**What the exercise asks:** Copy each line of the data below with the word "small".

**Stored data:**
========================================

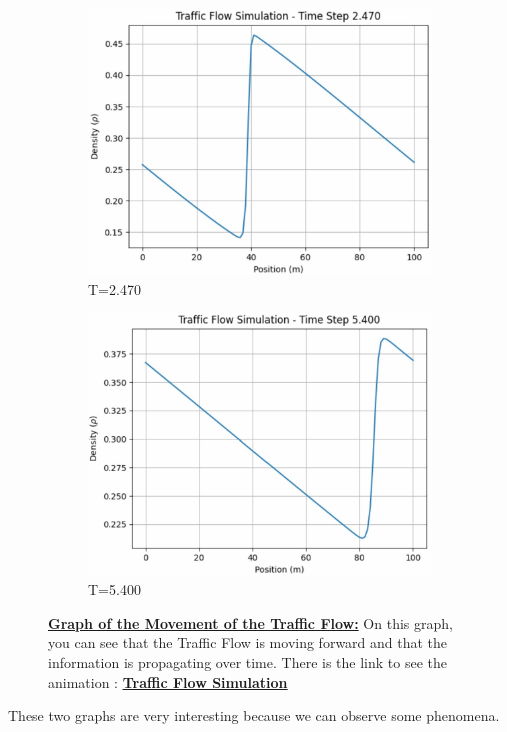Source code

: \documentclass{article}
\begin{document}
\begin{figure}[H]
		\begin{subfigure}{0.4\textwidth}
			\centering
			\includegraphics[width=\textwidth]{AniE3.jpg}
			\caption{T=2.470}
			\label{fig:graph3}
		\end{subfigure}
		\begin{subfigure}{0.4\textwidth}
			\centering
			\includegraphics[width=\textwidth]{AniE4.jpg}
			\caption{T=5.400}
			\label{fig:graph4}
		\end{subfigure}
		\caption[Graph of the Movement of the Traffic Flow]{\textbf{\underline{Graph of the Movement of the Traffic Flow:}} On this graph, you can see that the Traffic Flow is moving forward and that the information is propagating over time. There is the link to see the animation : \href{https://github.com/FlorentGerbaud/Simple-road-traffic-modeling/blob/Flo-PDE/SRTM/EDPMethod/CasTestToLaunch/TestToLaunch/Modele_IC_S/EulerExplicit/traffic_flow_animation.gif}{\textbf{\underline{Traffic Flow Simulation}}}}
		\label{fig:four_graphs}
	\end{figure} These two graphs are very interesting because we can observe some phenomena. 
\end{document}
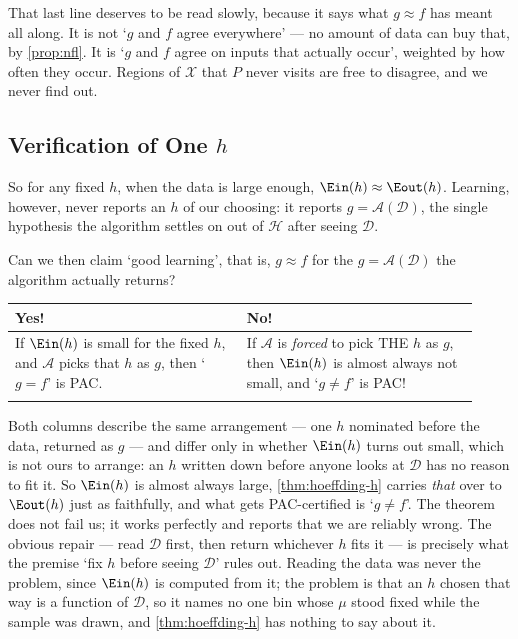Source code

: That last line deserves to be read slowly, because it says what \(g \approx f\)
has meant all along. It is not `\(g\) and \(f\) agree everywhere' --- no amount
of data can buy that, by \autoref{prop:nfl}. It is `\(g\) and \(f\) agree on
inputs that actually occur', weighted by how often they occur. Regions of
\(\mathcal{X}\) that \(P\) never visits are free to disagree, and we never find
out.

\subsection{Verification of One \texorpdfstring{\(h\)}{h}}

So for any fixed \(h\), when the data is large enough, \(\Ein(h) \approx
\Eout(h)\). Learning, however, never reports an \(h\) of our choosing: it
reports \(g = \mathcal{A}(\mathcal{D})\), the single hypothesis the algorithm
settles on out of \(\mathcal{H}\) after seeing \(\mathcal{D}\).

\begin{question}
    Can we then claim `good learning', that is, \(g \approx f\) for the
    \(g = \mathcal{A}(\mathcal{D})\) the algorithm actually returns?
\end{question}

\begin{center}
    \begin{tabular}{@{}p{0.46\linewidth}p{0.46\linewidth}@{}}
        \toprule
        \textbf{Yes!} & \textbf{No!}\\
        \midrule
        If \(\Ein(h)\) is small for the fixed \(h\), and \(\mathcal{A}\) picks
        that \(h\) as \(g\), then `\(g = f\)' is PAC. &
        If \(\mathcal{A}\) is \emph{forced} to pick THE \(h\) as \(g\), then
        \(\Ein(h)\) is almost always not small, and `\(g \neq f\)' is PAC!\\
        \addlinespace[3pt]
        \bottomrule
    \end{tabular}
\end{center}

Both columns describe the same arrangement --- one \(h\) nominated before the
data, returned as \(g\) --- and differ only in whether \(\Ein(h)\) turns out
small, which is not ours to arrange: an \(h\) written down before anyone looks
at \(\mathcal{D}\) has no reason to fit it. So \(\Ein(h)\) is almost always
large, \autoref{thm:hoeffding-h} carries \emph{that} over to \(\Eout(h)\) just
as faithfully, and what gets PAC-certified is `\(g \neq f\)'. The theorem does
not fail us; it works perfectly and reports that we are reliably wrong. The
obvious repair --- read \(\mathcal{D}\) first, then return whichever \(h\) fits
it --- is precisely what the premise `fix \(h\) before seeing \(\mathcal{D}\)'
rules out. Reading the data was never the problem, since \(\Ein(h)\) is computed
from it; the problem is that an \(h\) chosen that way is a function of
\(\mathcal{D}\), so it names no one bin whose \(\mu\) stood fixed while the
sample was drawn, and \autoref{thm:hoeffding-h} has nothing to say about it.

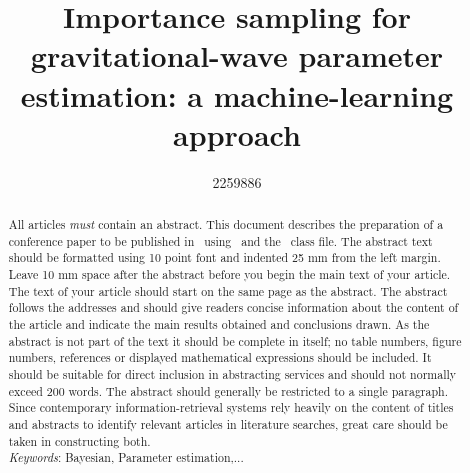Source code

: \documentclass[a4paper]{jpconf}
\begin{document}
\title{Importance sampling for gravitational-wave parameter estimation: a machine-learning approach}

\author{2259886}

\address{SUPA, School of Physics and Astronomy, University of Glasgow, Glasgow G12 8QQ, United Kingdom}


\begin{abstract}
All articles {\it must} contain an abstract. This document describes the  preparation of a conference paper to be published in \jpcs\ using \LaTeXe\ and the \cls\ class file. The abstract text should be formatted using 10 point font and indented 25 mm from the left margin. Leave 10 mm space after the abstract before you begin the main text of your article. The text of your article should start on the same page as the abstract. The abstract follows the addresses and should give readers concise information about the content of the article and indicate the main results obtained and conclusions drawn. As the abstract is not part of the text it should be complete in itself; no table numbers, figure numbers, references or displayed mathematical expressions should be included. It should be suitable for direct inclusion in abstracting services and should not normally exceed 200 words. The abstract should generally be restricted to a single paragraph. Since contemporary information-retrieval systems rely heavily on the content of titles and abstracts to identify relevant articles in literature searches, great care should be taken in constructing both.\\
\textit{Keywords}: Bayesian, Parameter estimation,...

\end{abstract}
\end{document}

========================================

**Your response:**
        If \(\Ein(h)\) is small for the fixed \(h\), and \(\mathcal{A}\) picks
        \(\Ein(h)\) is almost always not small, and `\(g \neq f\)' is PAC!\\
small, which is not ours to arrange: an \(h\) written down before anyone looks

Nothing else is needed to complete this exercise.